Ora, so che è troppo facile santificare i propri congiunti: è un esercizio disgustoso, primariamente responsabile di quel familismo italico che ancora non ci è riuscito di debellare. Ma nonostante gli errori commessi (sfido chiunque a non commetterne con un curriculum vitae come fu il suo), molti dei quali imputabili a cause generazionali, in mio nonno posso ancora vedere un esempio, e con sforzo trarvi una testimonianza. Soprattutto rimane il ricordo di una persona per la quale non si provava imbarazzo. La sua condotta fu quella di un uomo classe 1911, delle cui scelte egli pagò sempre in prima persona (ed in alcuni frangenti, il conto fu salato).
Sebbene post mortem gli abbia riservato non poche critiche, penso però non sarebbe mai stato capace dell'aggressività, dell'arroganza e della prepotenza messa in campo dalla carampana che oggi mi ha chiuso in parcheggio.
David Foster Wallace, esprimendosi sulla visione degli anziani che bloccano le casse al supermercato, diceva che dovrebbe essere proprio la cultura ad aiutarci a capire che questo impedimento non è un complotto nei nostri confronti, bensì un gesto dovuto ad una serie di ragioni le quali tutte esulano dalla questione personale, quella che ci riguarda in prima persona.

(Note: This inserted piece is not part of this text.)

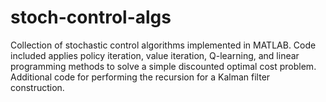 # stoch-control-algs
Collection of stochastic control algorithms implemented in MATLAB. Code included applies policy iteration, value iteration, Q-learning, and linear programming methods to solve a simple discounted optimal cost problem. Additional code for performing the recursion for a Kalman filter construction.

Amo Foster Wallace, ma questo non basta a persuadermi del tutto. Ho la brutta impressione che noi si sia di fronte ad una nuova leva di anziani, potenzialmente arroganti e stronzi in gioventù, che con l'età hanno ulteriormente accentuato questi tratti. Per diventare un grande anziano serve una vita intera, ed il risultato ha a che fare con la modalità – lo stile – con la quale la si è condotta.
Questa generazione di anziani, la prima che rifiuti rabbiosamente di abdicare ad ogni ruolo assegnato loro dalla vita, non ha speranza di alcun lascito.